Incredibly the cleaning did the trick.  The picture playback was now almost totally clear, with only an occasional flicker in the playback.  The camera still has a few visible bits of dust and lint inside so I expect I will need to repeat this process at some point, but I’m really pleased with the results of my first ever attempt to clean heads without a cleaning tape.

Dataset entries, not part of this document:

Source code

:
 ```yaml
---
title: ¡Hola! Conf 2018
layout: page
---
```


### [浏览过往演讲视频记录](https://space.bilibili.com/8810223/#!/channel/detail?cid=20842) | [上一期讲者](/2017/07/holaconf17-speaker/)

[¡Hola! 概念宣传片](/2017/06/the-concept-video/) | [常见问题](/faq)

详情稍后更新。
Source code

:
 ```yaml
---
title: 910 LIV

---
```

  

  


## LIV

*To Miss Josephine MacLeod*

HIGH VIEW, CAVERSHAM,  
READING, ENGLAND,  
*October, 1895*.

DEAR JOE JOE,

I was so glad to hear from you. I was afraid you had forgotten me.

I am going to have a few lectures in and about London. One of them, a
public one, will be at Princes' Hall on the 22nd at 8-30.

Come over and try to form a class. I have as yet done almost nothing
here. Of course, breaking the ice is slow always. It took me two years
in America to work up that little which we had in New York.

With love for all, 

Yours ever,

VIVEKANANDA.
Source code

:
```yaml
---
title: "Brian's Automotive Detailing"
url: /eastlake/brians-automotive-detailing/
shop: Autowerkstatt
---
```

If you have an old camcorder that won’t playback cleanly then it might be worth trying this method to see if it fixes the problem.



Friday, 16 July 2021

The thin black line

 

They don’t make ‘em like they used to.  I’ve acquired a lot of different cameras over the years and most of them end up sitting in storage once they’ve been replaced.  I used to spend hours editing tape-to-tape back in the days before capture cards, stacks of S-VHS and M2 tapes, then once non-linear editing arrived I’d spend hours digitising tapes onto the hard drive, and then finally I moved to digital card-based DSLR cameras and I thought I was finished with tapes.

But it’s funny how time changes things, and here I am wading into the old-school tech once again to resurrect some old projects and maybe even give some old cameras one last outing before they finally succumb to the ravages of time.  Nothing lasts for ever and an analogue video camera is no exception.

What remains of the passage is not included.